Try it
Copy every line that contains the string "this" from the entries below.

Dataset entries
==========
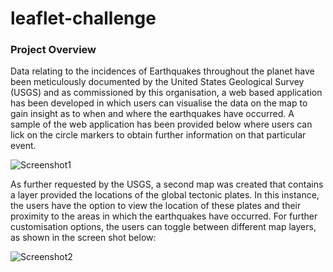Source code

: # leaflet-challenge

### Project Overview

Data relating to the incidences of Earthquakes throughout the planet have been meticulously documented by the United States Geological Survey (USGS) and as commissioned by this organisation, a web based application has been developed in which users can visualise the data on the map to gain insight as to when and where the earthquakes have occurred. A sample of the web application has been provided below where users can lick on the circle markers to obtain further information on that particular event.

![Screenshot1](images/3ScreenShot1.gif)



As further requested by the USGS, a second map was created that contains a layer provided the locations of the global tectonic plates. In this instance, the users have the option to view the location of these plates and their proximity to the areas in which the earthquakes have occurred. For further customisation options, the users can toggle between different map layers, as shown in the screen shot below:

![Screenshot2](images/3ScreenShot2.gif)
==========
Written reply
Data relating to the incidences of Earthquakes throughout the planet have been meticulously documented by the United States Geological Survey (USGS) and as commissioned by this organisation, a web based application has been developed in which users can visualise the data on the map to gain insight as to when and where the earthquakes have occurred. A sample of the web application has been provided below where users can lick on the circle markers to obtain further information on that particular event.
As further requested by the USGS, a second map was created that contains a layer provided the locations of the global tectonic plates. In this instance, the users have the option to view the location of these plates and their proximity to the areas in which the earthquakes have occurred. For further customisation options, the users can toggle between different map layers, as shown in the screen shot below:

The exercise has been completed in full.